Directions for this task:
Everything from the line containing "1. Zeros because no key had been pressed yet" through the line containing "Skipping the DSR" in the listing below should be copied exactly, and nothing more.

##########

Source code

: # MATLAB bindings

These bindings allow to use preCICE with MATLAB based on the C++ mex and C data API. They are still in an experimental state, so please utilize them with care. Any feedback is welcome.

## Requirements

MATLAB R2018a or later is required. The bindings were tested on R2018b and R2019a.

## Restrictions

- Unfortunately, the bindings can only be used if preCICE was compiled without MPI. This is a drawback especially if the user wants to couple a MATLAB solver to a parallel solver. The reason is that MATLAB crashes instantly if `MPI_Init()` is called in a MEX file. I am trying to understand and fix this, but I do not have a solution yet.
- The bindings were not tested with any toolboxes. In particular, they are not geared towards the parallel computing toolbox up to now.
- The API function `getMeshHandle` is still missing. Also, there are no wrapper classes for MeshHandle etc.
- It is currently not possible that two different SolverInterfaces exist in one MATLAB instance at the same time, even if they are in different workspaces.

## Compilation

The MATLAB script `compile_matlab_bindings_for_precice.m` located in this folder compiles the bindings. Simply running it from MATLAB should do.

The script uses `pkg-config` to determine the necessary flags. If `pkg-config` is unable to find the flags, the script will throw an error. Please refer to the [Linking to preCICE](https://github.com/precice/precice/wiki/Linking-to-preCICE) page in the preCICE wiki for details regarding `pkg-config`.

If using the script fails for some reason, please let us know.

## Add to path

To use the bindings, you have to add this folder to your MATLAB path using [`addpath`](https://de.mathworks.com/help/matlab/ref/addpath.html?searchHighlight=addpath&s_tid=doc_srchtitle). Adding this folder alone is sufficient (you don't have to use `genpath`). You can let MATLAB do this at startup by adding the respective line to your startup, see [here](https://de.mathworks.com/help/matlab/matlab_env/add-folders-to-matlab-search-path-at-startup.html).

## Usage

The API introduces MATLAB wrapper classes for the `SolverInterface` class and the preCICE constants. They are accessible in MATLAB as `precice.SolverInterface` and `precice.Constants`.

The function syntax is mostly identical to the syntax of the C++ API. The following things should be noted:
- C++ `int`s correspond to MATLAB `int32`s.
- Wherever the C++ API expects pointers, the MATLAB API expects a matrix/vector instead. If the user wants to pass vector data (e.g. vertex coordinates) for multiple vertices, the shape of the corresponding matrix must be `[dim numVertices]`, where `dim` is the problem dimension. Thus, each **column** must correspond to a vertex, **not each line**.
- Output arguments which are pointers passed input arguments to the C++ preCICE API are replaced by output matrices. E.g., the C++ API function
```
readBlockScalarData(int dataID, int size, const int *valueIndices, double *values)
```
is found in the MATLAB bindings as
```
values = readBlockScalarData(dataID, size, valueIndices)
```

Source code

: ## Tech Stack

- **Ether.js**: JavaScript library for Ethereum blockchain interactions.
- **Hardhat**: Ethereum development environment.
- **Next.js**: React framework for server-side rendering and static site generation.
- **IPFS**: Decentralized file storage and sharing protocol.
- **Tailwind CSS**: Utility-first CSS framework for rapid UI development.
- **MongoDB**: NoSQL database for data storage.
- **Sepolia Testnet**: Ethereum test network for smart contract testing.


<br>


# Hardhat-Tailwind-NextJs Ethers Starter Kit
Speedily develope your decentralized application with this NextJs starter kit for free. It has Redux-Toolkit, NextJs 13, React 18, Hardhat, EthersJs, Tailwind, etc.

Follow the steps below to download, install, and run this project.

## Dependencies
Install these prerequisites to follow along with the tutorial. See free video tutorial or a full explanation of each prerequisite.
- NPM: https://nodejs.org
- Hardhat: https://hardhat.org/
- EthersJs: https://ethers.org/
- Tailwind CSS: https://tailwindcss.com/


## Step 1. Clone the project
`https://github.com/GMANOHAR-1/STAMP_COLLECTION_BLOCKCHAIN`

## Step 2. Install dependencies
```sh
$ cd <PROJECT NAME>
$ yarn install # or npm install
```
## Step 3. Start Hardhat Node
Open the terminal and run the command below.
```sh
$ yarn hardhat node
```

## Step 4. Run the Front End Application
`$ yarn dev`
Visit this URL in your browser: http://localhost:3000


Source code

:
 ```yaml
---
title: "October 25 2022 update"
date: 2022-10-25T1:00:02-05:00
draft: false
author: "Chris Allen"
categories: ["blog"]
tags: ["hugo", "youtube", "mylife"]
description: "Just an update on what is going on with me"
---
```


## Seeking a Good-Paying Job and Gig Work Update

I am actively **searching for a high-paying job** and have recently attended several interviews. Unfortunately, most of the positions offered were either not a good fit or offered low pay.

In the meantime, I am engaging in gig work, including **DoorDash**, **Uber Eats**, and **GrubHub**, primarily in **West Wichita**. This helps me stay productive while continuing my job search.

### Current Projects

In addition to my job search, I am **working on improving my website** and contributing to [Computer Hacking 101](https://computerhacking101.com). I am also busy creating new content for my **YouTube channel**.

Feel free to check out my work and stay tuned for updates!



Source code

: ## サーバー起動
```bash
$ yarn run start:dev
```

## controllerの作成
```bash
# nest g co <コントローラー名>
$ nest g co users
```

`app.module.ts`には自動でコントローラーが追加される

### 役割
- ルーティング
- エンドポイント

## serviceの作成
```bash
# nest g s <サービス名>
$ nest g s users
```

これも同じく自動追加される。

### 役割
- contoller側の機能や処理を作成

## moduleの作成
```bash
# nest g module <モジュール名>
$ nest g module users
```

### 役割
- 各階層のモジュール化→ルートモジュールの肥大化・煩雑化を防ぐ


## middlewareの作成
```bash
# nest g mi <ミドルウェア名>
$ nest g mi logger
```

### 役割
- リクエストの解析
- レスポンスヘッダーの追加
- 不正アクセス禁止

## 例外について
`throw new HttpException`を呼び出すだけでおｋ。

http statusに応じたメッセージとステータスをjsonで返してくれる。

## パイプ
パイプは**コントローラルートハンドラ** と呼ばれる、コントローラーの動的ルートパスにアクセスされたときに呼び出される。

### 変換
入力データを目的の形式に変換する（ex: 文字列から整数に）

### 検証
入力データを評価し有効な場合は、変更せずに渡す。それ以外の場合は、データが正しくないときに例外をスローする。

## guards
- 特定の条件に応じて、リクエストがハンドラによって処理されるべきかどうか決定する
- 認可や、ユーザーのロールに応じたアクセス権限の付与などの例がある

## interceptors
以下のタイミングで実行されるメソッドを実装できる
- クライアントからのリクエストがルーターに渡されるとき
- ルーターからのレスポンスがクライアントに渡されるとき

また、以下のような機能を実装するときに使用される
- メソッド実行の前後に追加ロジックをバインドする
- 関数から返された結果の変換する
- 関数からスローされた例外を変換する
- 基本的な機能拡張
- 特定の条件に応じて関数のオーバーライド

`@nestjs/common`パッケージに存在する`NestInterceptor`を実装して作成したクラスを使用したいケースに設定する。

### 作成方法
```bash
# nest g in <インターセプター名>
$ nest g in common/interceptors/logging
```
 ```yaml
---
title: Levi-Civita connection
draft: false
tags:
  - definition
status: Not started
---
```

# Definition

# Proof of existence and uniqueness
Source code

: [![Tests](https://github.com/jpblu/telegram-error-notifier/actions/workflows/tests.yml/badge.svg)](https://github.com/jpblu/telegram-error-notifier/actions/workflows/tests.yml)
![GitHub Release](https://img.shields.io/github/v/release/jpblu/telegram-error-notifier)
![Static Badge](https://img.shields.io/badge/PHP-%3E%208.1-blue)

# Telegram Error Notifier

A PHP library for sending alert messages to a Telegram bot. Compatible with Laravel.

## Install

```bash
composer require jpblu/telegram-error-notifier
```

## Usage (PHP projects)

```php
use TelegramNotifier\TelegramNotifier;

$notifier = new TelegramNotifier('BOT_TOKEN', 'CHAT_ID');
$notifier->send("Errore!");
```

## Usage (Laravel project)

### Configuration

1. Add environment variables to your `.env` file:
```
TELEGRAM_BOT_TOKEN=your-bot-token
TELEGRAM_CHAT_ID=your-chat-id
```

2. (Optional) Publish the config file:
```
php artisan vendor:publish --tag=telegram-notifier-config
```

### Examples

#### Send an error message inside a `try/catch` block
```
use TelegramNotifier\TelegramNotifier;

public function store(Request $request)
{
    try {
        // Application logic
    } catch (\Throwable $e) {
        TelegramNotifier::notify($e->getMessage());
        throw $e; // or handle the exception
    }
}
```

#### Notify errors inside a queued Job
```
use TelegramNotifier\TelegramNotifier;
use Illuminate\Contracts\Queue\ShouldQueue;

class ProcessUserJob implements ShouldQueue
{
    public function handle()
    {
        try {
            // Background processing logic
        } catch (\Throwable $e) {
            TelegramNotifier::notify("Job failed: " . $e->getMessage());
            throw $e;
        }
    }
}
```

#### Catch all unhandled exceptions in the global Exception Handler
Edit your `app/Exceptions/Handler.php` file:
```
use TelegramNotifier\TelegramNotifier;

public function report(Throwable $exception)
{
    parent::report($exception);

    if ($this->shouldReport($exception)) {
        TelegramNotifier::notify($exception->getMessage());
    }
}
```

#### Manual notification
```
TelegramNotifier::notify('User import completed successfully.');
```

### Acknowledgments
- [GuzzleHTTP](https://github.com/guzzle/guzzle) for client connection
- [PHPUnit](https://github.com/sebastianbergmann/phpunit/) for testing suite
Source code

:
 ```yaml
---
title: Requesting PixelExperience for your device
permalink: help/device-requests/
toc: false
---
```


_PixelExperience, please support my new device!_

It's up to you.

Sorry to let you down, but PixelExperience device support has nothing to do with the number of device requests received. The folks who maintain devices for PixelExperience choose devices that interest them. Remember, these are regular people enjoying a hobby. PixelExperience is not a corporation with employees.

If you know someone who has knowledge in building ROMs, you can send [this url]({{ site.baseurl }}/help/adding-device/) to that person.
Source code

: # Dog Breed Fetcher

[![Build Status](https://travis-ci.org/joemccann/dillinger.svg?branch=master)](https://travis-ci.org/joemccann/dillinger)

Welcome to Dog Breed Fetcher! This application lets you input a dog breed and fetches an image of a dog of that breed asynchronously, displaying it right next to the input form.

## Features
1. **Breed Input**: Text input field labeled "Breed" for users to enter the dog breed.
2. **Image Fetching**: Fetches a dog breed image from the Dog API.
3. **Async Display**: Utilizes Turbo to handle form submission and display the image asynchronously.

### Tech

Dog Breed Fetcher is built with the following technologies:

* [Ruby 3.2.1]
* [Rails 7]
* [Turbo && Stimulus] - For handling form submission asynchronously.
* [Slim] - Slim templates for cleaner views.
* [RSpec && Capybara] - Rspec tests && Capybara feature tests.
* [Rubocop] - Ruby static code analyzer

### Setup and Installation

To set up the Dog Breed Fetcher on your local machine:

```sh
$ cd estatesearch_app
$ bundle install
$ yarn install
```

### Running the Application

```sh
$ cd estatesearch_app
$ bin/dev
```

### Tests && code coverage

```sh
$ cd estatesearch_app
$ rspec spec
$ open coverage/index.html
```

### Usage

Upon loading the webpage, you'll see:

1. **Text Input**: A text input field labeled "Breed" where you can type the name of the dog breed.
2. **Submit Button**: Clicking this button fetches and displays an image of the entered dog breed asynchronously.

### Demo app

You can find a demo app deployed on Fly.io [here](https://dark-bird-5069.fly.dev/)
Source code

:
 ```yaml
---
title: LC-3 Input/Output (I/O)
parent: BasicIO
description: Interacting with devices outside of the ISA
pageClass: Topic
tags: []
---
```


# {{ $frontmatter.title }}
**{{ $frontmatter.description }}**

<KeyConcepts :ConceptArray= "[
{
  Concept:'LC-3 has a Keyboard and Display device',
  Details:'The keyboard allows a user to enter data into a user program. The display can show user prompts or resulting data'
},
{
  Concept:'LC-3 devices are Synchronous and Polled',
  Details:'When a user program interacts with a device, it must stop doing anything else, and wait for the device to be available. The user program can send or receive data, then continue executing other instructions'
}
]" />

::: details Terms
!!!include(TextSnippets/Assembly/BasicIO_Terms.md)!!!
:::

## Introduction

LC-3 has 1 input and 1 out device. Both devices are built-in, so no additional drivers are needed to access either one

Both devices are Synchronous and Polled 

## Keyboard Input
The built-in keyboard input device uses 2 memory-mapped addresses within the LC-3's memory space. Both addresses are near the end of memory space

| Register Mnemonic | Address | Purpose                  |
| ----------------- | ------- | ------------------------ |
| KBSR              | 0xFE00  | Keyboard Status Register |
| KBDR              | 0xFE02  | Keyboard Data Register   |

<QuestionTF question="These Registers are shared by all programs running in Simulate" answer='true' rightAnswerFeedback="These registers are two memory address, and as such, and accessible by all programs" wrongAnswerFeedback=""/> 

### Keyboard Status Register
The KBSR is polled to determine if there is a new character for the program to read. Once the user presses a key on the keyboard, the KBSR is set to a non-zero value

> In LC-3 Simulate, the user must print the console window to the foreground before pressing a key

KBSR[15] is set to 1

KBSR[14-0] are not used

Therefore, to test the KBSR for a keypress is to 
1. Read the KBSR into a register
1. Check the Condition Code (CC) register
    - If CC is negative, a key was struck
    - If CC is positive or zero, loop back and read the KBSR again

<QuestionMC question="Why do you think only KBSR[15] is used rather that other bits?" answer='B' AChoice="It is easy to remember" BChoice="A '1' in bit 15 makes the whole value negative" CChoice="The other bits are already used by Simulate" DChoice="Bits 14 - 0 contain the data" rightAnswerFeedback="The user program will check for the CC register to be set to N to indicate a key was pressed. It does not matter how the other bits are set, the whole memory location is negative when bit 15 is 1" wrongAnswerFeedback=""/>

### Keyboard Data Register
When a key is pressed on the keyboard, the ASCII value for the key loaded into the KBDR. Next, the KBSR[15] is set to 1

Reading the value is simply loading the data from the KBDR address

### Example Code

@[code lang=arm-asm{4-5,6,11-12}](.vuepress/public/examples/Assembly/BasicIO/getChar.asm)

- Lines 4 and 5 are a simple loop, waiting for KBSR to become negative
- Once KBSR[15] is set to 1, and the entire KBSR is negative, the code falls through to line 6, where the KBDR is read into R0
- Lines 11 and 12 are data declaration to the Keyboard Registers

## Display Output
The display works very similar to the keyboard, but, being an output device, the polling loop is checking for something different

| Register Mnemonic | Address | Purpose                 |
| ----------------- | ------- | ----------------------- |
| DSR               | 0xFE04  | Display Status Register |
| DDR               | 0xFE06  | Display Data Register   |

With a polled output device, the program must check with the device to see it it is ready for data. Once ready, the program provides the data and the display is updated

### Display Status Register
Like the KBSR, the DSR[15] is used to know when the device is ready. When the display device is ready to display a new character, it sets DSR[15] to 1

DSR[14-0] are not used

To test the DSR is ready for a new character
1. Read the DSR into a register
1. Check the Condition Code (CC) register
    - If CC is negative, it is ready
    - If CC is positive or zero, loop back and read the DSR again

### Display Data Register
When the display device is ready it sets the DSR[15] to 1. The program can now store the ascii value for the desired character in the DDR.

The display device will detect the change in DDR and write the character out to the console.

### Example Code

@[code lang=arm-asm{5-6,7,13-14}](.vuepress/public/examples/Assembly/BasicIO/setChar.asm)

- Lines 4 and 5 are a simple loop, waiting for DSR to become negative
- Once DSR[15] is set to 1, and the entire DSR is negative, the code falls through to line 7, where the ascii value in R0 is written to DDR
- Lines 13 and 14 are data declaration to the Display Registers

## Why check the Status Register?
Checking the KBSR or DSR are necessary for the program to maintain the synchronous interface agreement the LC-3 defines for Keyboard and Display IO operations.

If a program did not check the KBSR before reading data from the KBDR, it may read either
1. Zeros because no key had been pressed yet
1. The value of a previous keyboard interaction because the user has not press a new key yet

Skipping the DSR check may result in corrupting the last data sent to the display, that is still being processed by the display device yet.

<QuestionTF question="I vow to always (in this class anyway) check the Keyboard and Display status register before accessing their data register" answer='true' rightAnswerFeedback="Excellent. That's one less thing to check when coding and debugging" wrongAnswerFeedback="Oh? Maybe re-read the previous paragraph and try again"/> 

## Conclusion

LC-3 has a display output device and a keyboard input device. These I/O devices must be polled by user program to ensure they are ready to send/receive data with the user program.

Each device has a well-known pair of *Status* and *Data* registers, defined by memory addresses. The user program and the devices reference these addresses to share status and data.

##########

Solution for this exercise:
1. Zeros because no key had been pressed yet
1. The value of a previous keyboard interaction because the user has not press a new key yet

Skipping the DSR check may result in corrupting the last data sent to the display, that is still being processed by the display device yet.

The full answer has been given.